Wattenbarger v. Cincinnati Reds, Inc., C016042

Decision Date23 September 1994
Docket NumberNo. C016042,C016042
Citation28 Cal.App.4th 746,33 Cal.Rptr.2d 732
CourtCalifornia Court of Appeals Court of Appeals
PartiesJeffrey WATTENBARGER, et al., Plaintiffs and Appellants, v. CINCINNATI REDS, INC., et al., Defendants and Respondents.

Roddick, Mulligan & Hernandez, Mulligan & Hernandez, Michael M. Hernandez and Darcel M. Mulligan, Larkspur, for plaintiffs and appellants.

Glahn & Hirschfield, Darrell Glahn, Stockton, for defendants and respondents.

PUGLIA, Presiding Justice.

Plaintiffs appeal from a judgment of dismissal following an order granting defendants' motion for summary judgment. Plaintiffs seek damages for an arm injury suffered by plaintiff Wattenbarger during a major league baseball tryout conducted by defendants. The trial court concluded plaintiffs' claim is barred by the doctrine of assumption of risk. We shall reverse.

I

Defendant Cincinnati Reds, Inc. (Reds) owns and operates a major league baseball team. Defendant Jeffrey Zimmerman is the Reds' Central and Northern California Supervisor of Scouting.

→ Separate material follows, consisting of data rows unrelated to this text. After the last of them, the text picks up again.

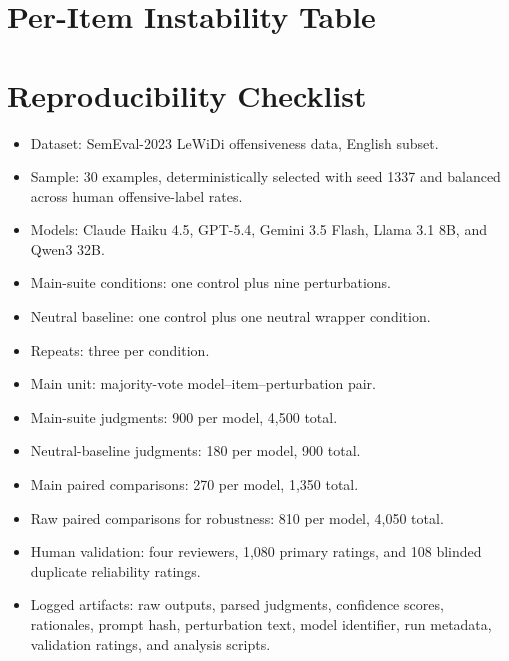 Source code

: \documentclass[11pt]{article}
\begin{document}
\section{Per-Item Instability Table}
\label{app:item-table}

\begin{table}[H]
\centering
\tiny

\caption{Item-level instability across five models and nine perturbations. Human votes are offensive votes out of five annotations. Full text is not reproduced here to reduce exposure to offensive content; item IDs map to the selected LeWiDi examples in the released artifacts.}
\end{table}

\section{Reproducibility Checklist}

\begin{itemize}[leftmargin=*]
    \item Dataset: SemEval-2023 LeWiDi offensiveness data, English subset.
    \item Sample: 30 examples, deterministically selected with seed 1337 and balanced across human offensive-label rates.
    \item Models: Claude Haiku 4.5, GPT-5.4, Gemini 3.5 Flash, Llama 3.1 8B, and Qwen3 32B.
    \item Main-suite conditions: one control plus nine perturbations.
    \item Neutral baseline: one control plus one neutral wrapper condition.
    \item Repeats: three per condition.
    \item Main unit: majority-vote model--item--perturbation pair.
    \item Main-suite judgments: 900 per model, 4,500 total.
    \item Neutral-baseline judgments: 180 per model, 900 total.
    \item Main paired comparisons: 270 per model, 1,350 total.
    \item Raw paired comparisons for robustness: 810 per model, 4,050 total.
    \item Human validation: four reviewers, 1,080 primary ratings, and 108 blinded duplicate reliability ratings.
    \item Logged artifacts: raw outputs, parsed judgments, confidence scores, rationales, prompt hash, perturbation text, model identifier, run metadata, validation ratings, and analysis scripts.
\end{itemize}
\end{document}
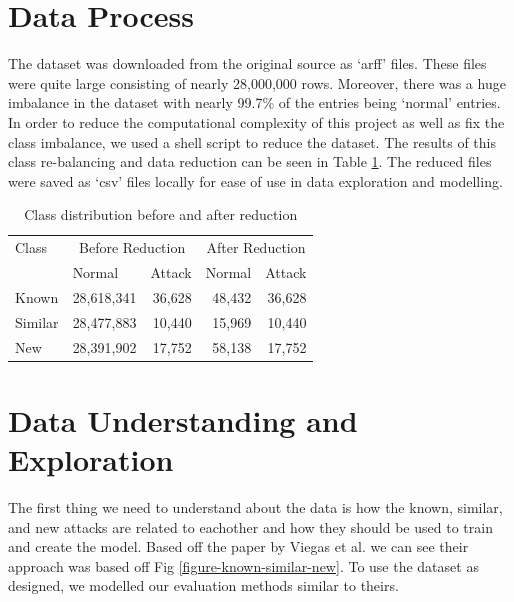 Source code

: \section{Data Process}
The dataset was downloaded from the original source as `arff' files. These files were quite large consisting of nearly 28,000,000 rows. Moreover, there was a huge imbalance in the dataset with nearly 99.7\% of the entries being `normal' entries. In order to reduce the computational complexity of this project as well as fix the class imbalance, we used a shell script to reduce the dataset. The results of this class re-balancing and data reduction can be seen in Table \ref{table-class-distribution}. The reduced files were saved as `csv' files locally for ease of use in data exploration and modelling. 

\begin{table}[!htb]
    \centering
    \caption{Class distribution before and after reduction}
    \label{table-class-distribution}
    \begin{tabular}{llrrr}
         \toprule
Class&   \multicolumn{2}{c}{Before Reduction}& \multicolumn{2}{c}{After Reduction}\\
&  Normal& Attack& Normal&Attack\\
\midrule
Known & 28,618,341& 36,628& 48,432&36,628\\
Similar & 28,477,883& 10,440& 15,969&10,440\\
New & 28,391,902& 17,752& 58,138&17,752\\
\bottomrule
\end{tabular}
\end{table}

\section{Data Understanding and Exploration}
The first thing we need to understand about the data is how the known, similar, and new attacks are related to eachother and how they should be used to train and create the model. Based off the paper by Viegas et al. we can see their approach was based off Fig \ref{figure-known-similar-new}.\cite{viegas2017toward} To use the dataset as designed, we modelled our evaluation methods similar to theirs.

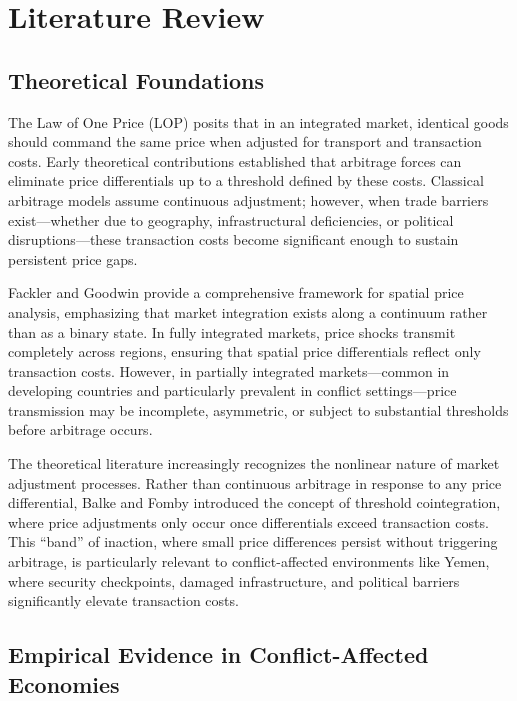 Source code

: \section{Literature Review}

\subsection{Theoretical Foundations}

The Law of One Price (LOP) posits that in an integrated market, identical goods should command the same price when adjusted for transport and transaction costs. Early theoretical contributions established that arbitrage forces can eliminate price differentials up to a threshold defined by these costs.\autocite{baulch1997, ravallion1986} Classical arbitrage models assume continuous adjustment; however, when trade barriers exist—whether due to geography, infrastructural deficiencies, or political disruptions—these transaction costs become significant enough to sustain persistent price gaps.

Fackler and Goodwin provide a comprehensive framework for spatial price analysis, emphasizing that market integration exists along a continuum rather than as a binary state.\autocite{fackler2001} In fully integrated markets, price shocks transmit completely across regions, ensuring that spatial price differentials reflect only transaction costs. However, in partially integrated markets—common in developing countries and particularly prevalent in conflict settings—price transmission may be incomplete, asymmetric, or subject to substantial thresholds before arbitrage occurs.

The theoretical literature increasingly recognizes the nonlinear nature of market adjustment processes. Rather than continuous arbitrage in response to any price differential, Balke and Fomby introduced the concept of threshold cointegration, where price adjustments only occur once differentials exceed transaction costs.\autocite{balke1997} This ``band'' of inaction, where small price differences persist without triggering arbitrage, is particularly relevant to conflict-affected environments like Yemen, where security checkpoints, damaged infrastructure, and political barriers significantly elevate transaction costs.

\subsection{Empirical Evidence in Conflict-Affected Economies}

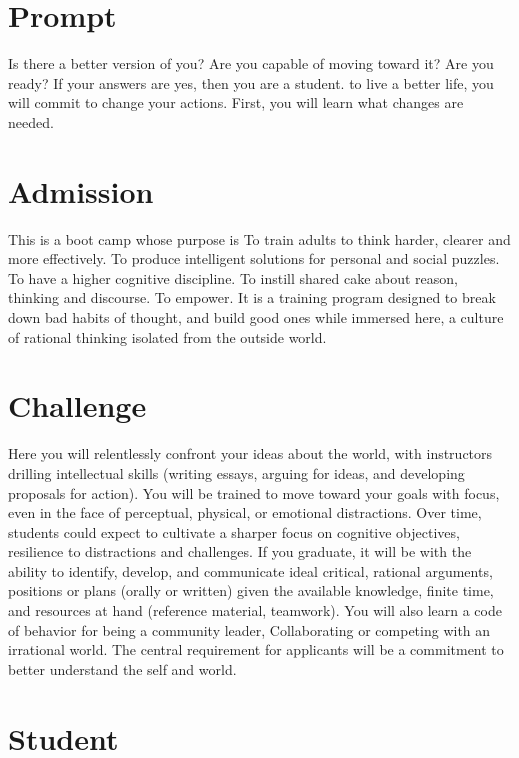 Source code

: \documentclass[
]{book}
\begin{document}
\hypertarget{prompt}{%
\section{Prompt}\label{prompt}}

Is there a better version of you?
Are you capable of moving toward it?
Are you ready?
If your answers are yes, then you are a student. to live a better life, you will commit to change your actions.
First, you will learn what changes are needed.

\hypertarget{admission}{%
\section{Admission}\label{admission}}

This is a boot camp whose purpose is
To train adults to think harder, clearer and more effectively.
To produce intelligent solutions for personal and social puzzles.
To have a higher cognitive discipline.
To instill shared cake about reason, thinking and discourse.
To empower.
It is a training program designed to break down bad habits of thought, and build good ones while immersed here, a culture of rational thinking isolated from the outside world.

\hypertarget{challenge}{%
\section{Challenge}\label{challenge}}

Here you will relentlessly confront your ideas about the world, with instructors drilling intellectual skills (writing essays, arguing for ideas, and developing proposals for action).
You will be trained to move toward your goals with focus, even in the face of perceptual, physical, or emotional distractions.
Over time, students could expect to cultivate a sharper focus on cognitive objectives, resilience to distractions and challenges.
If you graduate, it will be with the ability to identify, develop, and communicate ideal critical, rational arguments, positions or plans (orally or written) given the available knowledge, finite time, and resources at hand (reference material, teamwork).
You will also learn a code of behavior for being a community leader,
Collaborating or competing with an irrational world.
The central requirement for applicants will be a commitment to better understand the self and world.

\hypertarget{student}{%
\section{Student}\label{student}}
\end{document}
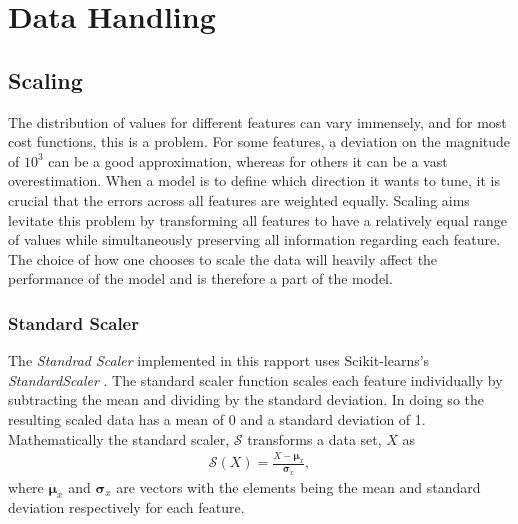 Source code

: \section{Data Handling}\label{subsec:Scaling}
\subsection{Scaling}
The distribution of values for different features can vary immensely, and for most 
cost functions, this is a problem. For some features, a deviation on the magnitude 
of $10^3$ can be a good approximation, whereas for others it can be a vast 
overestimation. When a model is to define which direction it wants to tune, it is 
crucial that the errors across all features are weighted equally. Scaling aims levitate 
this problem by transforming all features to have a relatively equal range of values while
simultaneously preserving all information regarding each feature. The choice of how one 
chooses to scale the data will heavily affect the performance of the model and is therefore
a part of the model. 
\\
\subsubsection{Standard Scaler}
The \emph{Standrad Scaler} implemented in this rapport uses Scikit-learns's \emph{StandardScaler}
\cite{StandardScaler}. The standard scaler function scales each feature individually by subtracting 
the mean and dividing by the standard deviation. In doing so the resulting scaled data has a mean 
of 0 and a standard deviation of 1. Mathematically the standard scaler, $\mathcal{S}$ transforms 
a data set, $X$ as 
\begin{align}
    \mathcal{S} \left(X\right) = \frac{X - \boldsymbol{\mu} _x}{\boldsymbol{\sigma}_x} ,
\end{align}
where $\boldsymbol{\mu} _x$ and $\boldsymbol{\sigma}_x$ are vectors with the elements being 
the mean and standard deviation respectively for each feature.

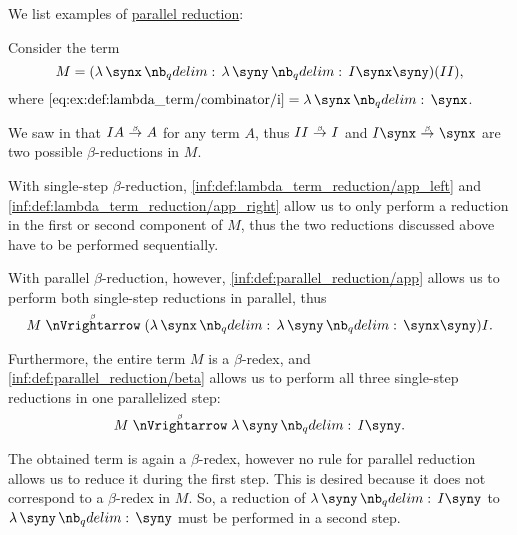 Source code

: \begin{example}\label{ex:def:parallel_reduction}
  We list examples of \hyperref[def:parallel_reduction]{parallel reduction}:
  \begin{thmenum}
     Consider the term
    \begin{equation*}
      M = (\qabs \synx \qabs \syny I \synx \syny)(I I),
    \end{equation*}
    where \( \ref{eq:ex:def:lambda_term/combinator/i} = \qabs \synx \synx \).

    We saw in  that \( I A \bred A \) for any term \( A \), thus \( I I \bred I \) and \( I \synx \bred \synx \) are two possible \( \beta \)-reductions in \( M \).

    With single-step \( \beta \)-reduction, \ref{inf:def:lambda_term_reduction/app_left} and \ref{inf:def:lambda_term_reduction/app_right} allow us to only perform a reduction in the first or second component of \( M \), thus the two reductions discussed above have to be performed sequentially.

    With parallel \( \beta \)-reduction, however, \ref{inf:def:parallel_reduction/app} allows us to perform both single-step reductions in parallel, thus
    \begin{equation*}
      M \pbred (\qabs \synx \qabs \syny \synx \syny) I.
    \end{equation*}

    Furthermore, the entire term \( M \) is a \( \beta \)-redex, and \ref{inf:def:parallel_reduction/beta} allows us to perform all three single-step reductions in one parallelized step:
    \begin{equation*}
      M \pbred \qabs \syny I \syny.
    \end{equation*}

    The obtained term is again a \( \beta \)-redex, however no rule for parallel reduction allows us to reduce it during the first step. This is desired because it does not correspond to a \( \beta \)-redex in \( M \). So, a reduction of \( \qabs \syny I \syny \) to \( \qabs \syny \syny \) must be performed in a second step.
  \end{thmenum}
\end{example}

On June 28, 1990, Zimmerman supervised a "tryout" for the Reds in Lodi, California, in which players aged 16 to 21 were invited to participate. Plaintiff Jeffery Wattenbarger, who at the time was 17 years old, read a notice of the tryout in a local newspaper and attended. 1 Having pitched for his high school baseball team the last two seasons, plaintiff wanted was to become a pitcher for the Reds.

Upon his arrival at the tryout, plaintiff signed a waiver of liability form which included a space for the signature of a parent or guardian. Plaintiff's mother was not present and did not sign the form. Plaintiff was nevertheless permitted to participate.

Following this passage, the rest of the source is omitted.